Scan the records for lines with the word "OAuth", and copy every such line.

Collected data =
--------------------------------------------------

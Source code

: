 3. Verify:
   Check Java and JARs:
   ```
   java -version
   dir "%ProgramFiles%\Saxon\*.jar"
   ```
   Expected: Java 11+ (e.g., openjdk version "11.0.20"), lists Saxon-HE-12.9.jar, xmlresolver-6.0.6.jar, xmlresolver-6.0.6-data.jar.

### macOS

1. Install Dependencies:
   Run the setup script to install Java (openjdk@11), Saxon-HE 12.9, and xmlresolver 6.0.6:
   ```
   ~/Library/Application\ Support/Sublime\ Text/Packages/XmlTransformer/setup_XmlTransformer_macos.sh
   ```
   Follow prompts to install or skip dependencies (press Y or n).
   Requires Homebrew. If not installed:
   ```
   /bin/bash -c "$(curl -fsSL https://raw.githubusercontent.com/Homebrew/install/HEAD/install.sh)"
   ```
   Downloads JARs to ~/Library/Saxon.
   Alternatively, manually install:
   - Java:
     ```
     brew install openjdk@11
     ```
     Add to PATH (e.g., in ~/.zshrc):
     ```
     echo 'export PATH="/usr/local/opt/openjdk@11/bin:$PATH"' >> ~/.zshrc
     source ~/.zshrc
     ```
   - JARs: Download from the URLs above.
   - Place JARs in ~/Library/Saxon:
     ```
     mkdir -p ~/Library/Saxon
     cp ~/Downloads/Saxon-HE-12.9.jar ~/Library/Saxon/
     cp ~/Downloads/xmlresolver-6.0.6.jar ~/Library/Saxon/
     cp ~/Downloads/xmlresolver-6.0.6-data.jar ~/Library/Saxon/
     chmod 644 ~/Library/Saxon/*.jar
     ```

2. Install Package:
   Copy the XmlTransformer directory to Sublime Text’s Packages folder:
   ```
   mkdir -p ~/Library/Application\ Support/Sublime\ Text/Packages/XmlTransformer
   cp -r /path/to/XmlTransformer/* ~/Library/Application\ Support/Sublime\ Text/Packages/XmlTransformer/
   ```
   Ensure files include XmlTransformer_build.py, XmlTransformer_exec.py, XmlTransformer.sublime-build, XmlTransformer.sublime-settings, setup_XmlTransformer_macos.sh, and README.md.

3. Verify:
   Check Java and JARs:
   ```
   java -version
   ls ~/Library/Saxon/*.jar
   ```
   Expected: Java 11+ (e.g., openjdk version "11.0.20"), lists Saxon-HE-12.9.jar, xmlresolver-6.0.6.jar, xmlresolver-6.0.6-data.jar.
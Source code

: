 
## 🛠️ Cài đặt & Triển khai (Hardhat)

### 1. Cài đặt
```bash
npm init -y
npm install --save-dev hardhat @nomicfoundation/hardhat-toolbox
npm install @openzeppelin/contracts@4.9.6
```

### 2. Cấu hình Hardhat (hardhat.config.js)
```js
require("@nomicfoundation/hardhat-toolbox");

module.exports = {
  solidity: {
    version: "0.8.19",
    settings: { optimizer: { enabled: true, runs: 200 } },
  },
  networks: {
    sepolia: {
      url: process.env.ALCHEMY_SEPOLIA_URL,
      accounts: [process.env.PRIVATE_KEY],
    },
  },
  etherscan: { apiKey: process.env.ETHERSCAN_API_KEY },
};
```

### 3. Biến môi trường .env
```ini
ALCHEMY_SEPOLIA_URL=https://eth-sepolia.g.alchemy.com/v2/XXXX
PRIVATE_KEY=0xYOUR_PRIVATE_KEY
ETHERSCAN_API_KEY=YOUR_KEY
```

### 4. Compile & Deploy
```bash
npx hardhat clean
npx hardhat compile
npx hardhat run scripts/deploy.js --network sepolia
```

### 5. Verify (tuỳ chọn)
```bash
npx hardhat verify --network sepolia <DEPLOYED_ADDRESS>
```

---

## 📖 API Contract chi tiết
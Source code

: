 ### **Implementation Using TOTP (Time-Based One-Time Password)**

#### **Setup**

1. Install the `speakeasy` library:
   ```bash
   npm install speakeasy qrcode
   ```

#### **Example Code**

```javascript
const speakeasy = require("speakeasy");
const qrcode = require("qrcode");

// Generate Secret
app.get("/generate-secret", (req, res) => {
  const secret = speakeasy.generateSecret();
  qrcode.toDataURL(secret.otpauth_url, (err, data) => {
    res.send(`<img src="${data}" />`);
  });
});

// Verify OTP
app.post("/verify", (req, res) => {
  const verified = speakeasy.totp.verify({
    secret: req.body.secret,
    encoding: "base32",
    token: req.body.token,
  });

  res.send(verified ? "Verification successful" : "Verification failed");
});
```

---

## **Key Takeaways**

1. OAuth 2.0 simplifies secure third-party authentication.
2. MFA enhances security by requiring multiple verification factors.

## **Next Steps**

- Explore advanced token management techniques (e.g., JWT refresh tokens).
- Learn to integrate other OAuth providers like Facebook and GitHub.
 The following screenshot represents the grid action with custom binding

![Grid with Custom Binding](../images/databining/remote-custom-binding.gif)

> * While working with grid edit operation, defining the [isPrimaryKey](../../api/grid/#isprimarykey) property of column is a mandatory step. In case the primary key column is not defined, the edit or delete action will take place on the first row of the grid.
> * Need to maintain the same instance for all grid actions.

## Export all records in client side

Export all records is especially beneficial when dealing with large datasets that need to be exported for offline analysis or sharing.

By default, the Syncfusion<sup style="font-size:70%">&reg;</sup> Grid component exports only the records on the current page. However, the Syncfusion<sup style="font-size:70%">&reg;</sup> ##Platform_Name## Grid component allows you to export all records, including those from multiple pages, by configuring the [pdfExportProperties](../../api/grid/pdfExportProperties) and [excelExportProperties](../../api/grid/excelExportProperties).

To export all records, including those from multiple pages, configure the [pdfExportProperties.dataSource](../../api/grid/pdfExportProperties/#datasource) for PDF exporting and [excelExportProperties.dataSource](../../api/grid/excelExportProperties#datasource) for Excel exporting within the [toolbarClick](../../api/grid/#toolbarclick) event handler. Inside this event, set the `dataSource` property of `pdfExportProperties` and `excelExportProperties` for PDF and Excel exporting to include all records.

--------------------------------------------------

Expected answer =
1. OAuth 2.0 simplifies secure third-party authentication.
- Learn to integrate other OAuth providers like Facebook and GitHub.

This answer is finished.